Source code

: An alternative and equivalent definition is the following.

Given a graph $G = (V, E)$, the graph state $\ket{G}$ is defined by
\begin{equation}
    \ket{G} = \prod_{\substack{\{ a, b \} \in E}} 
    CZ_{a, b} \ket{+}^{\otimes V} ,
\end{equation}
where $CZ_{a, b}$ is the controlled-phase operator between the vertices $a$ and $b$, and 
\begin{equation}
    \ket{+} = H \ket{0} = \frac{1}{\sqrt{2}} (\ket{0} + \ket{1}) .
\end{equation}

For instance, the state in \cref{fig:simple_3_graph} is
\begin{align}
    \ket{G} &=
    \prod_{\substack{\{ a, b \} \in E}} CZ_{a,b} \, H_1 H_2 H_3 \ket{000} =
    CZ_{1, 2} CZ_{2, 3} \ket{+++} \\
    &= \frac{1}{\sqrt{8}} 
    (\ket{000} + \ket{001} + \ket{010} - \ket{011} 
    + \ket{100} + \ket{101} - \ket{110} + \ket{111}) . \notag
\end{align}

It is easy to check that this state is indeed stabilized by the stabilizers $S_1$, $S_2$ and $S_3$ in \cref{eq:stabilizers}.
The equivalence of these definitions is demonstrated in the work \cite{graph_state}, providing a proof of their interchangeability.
-- -- --
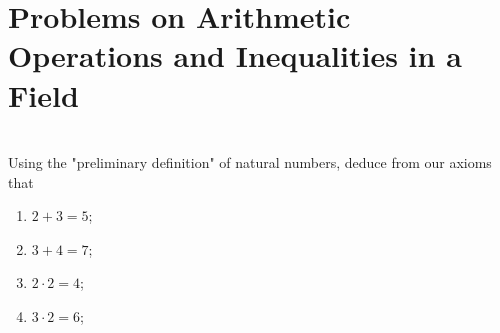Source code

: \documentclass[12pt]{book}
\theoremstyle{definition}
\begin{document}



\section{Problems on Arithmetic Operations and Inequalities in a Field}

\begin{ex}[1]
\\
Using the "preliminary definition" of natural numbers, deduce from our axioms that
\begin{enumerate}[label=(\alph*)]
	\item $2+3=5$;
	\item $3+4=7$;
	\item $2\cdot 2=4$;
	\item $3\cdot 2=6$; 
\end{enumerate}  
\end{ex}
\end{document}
-- -- --
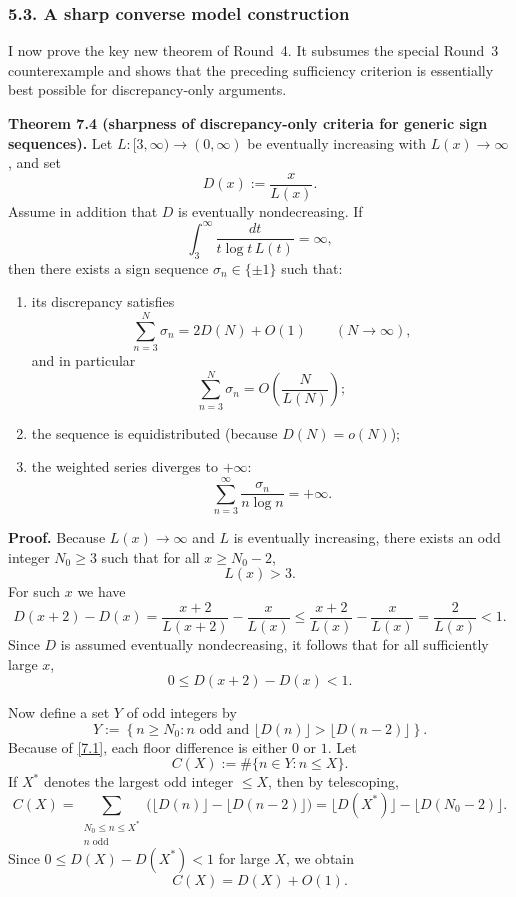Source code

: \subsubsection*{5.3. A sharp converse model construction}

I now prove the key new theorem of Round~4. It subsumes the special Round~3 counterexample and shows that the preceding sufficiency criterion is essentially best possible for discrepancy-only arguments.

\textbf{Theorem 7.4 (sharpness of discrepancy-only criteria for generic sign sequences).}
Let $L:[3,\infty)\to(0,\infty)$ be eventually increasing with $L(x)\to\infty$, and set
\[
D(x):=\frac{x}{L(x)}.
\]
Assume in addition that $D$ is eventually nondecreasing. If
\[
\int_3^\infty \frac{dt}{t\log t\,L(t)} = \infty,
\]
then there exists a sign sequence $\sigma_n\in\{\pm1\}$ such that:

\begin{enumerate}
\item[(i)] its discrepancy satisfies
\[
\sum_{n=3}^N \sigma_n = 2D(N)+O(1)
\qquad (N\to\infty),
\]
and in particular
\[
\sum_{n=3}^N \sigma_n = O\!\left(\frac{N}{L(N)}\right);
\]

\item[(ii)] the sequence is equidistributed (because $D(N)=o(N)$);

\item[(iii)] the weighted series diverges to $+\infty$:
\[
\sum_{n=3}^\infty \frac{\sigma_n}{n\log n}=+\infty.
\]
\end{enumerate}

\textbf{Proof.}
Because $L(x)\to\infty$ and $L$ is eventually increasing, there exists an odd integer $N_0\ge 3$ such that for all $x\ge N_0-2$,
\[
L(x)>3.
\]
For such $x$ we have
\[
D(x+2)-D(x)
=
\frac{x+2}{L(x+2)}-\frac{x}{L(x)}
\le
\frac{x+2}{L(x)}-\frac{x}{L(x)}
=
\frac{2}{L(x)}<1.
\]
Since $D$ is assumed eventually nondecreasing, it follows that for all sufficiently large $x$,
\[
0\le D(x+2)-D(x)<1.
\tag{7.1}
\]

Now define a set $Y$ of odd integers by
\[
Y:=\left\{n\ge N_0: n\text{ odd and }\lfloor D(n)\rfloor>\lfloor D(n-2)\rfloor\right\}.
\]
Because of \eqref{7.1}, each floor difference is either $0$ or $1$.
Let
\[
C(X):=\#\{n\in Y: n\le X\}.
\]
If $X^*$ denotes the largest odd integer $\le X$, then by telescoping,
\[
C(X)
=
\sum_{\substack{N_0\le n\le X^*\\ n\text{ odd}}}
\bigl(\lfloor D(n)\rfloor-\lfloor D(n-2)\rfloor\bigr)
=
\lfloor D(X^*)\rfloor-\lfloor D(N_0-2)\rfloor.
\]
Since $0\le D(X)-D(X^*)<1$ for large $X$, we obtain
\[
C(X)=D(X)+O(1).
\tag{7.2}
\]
-- -- --
Read through the data and copy every line where "exists" shows up.

then there exists a sign sequence $\sigma_n\in\{\pm1\}$ such that:
Because $L(x)\to\infty$ and $L$ is eventually increasing, there exists an odd integer $N_0\ge 3$ such that for all $x\ge N_0-2$,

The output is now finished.